§ **Work task**:
When a line in the entries below contains the word "noodzakelijk", copy that line.

-*-*-

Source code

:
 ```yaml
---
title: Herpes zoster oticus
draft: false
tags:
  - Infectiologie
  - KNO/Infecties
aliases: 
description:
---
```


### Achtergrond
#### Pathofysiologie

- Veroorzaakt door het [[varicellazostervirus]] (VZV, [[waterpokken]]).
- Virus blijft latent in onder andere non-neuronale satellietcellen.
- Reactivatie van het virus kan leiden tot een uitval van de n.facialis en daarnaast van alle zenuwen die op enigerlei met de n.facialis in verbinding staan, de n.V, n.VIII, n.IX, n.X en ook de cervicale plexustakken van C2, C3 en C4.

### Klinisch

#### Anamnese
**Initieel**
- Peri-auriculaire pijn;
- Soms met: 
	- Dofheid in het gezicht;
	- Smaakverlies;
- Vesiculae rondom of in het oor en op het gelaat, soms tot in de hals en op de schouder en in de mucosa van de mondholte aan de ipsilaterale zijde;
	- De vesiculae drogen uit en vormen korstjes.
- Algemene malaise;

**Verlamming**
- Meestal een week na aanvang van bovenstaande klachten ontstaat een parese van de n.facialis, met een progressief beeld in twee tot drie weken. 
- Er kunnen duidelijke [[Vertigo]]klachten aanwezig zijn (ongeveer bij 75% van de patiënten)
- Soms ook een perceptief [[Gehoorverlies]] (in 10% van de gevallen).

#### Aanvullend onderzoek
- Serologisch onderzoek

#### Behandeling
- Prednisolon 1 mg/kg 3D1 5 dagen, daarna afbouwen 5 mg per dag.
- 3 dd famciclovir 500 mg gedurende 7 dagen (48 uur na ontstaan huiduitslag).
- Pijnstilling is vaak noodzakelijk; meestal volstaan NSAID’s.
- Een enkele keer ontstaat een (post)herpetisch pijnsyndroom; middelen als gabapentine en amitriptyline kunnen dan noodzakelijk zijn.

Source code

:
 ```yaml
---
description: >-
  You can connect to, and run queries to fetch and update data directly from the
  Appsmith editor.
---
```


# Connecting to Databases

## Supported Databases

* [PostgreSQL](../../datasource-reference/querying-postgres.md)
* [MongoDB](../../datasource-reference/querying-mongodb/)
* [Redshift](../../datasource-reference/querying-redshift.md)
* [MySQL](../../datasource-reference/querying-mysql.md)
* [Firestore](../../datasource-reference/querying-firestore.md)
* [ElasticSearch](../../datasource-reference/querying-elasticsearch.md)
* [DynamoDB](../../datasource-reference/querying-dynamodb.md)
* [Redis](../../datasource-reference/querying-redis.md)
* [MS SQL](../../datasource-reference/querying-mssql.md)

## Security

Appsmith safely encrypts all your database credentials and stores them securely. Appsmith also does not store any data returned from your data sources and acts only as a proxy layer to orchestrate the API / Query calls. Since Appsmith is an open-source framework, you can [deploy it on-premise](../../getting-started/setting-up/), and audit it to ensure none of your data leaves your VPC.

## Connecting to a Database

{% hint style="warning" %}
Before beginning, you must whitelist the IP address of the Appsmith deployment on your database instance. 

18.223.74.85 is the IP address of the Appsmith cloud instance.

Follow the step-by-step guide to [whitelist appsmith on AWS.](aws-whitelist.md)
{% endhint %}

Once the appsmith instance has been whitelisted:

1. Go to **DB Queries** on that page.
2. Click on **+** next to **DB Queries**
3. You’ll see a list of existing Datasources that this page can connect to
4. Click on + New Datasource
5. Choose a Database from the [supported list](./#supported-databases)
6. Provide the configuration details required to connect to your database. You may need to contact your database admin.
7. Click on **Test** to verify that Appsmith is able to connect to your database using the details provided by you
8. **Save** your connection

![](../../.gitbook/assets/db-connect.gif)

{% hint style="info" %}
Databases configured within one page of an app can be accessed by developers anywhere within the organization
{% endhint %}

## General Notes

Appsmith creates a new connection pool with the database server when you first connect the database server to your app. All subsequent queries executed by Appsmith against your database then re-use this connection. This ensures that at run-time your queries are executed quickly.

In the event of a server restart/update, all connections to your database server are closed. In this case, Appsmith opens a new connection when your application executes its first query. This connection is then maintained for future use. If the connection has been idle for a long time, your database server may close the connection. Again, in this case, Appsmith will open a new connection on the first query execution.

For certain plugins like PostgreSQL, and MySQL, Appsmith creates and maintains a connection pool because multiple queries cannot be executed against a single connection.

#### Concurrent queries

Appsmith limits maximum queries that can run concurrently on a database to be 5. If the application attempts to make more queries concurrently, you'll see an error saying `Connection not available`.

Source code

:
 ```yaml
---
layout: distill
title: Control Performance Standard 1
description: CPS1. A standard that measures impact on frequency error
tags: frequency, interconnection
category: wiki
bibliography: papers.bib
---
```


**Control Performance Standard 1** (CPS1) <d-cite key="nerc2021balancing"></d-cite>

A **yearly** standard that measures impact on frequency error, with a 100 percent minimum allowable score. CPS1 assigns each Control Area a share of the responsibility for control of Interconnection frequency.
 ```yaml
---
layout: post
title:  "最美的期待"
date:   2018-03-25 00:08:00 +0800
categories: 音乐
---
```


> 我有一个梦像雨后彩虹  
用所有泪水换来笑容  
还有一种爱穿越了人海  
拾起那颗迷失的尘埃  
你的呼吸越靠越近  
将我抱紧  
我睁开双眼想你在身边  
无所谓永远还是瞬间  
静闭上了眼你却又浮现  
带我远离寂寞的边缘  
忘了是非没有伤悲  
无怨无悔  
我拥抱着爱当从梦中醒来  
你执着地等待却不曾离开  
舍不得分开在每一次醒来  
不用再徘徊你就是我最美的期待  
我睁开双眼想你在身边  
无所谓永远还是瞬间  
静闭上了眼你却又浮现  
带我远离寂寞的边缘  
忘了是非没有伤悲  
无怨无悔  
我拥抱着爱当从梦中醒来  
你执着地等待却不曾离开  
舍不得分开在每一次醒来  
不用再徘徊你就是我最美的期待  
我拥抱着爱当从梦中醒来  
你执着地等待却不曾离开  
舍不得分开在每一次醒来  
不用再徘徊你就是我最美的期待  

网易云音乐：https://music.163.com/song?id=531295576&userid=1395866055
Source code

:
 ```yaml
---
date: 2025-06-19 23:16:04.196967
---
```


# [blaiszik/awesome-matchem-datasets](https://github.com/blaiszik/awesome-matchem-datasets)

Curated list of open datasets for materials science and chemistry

-*-*-

§ **Answer section**:
- Pijnstilling is vaak noodzakelijk; meestal volstaan NSAID’s.
- Een enkele keer ontstaat een (post)herpetisch pijnsyndroom; middelen als gabapentine en amitriptyline kunnen dan noodzakelijk zijn.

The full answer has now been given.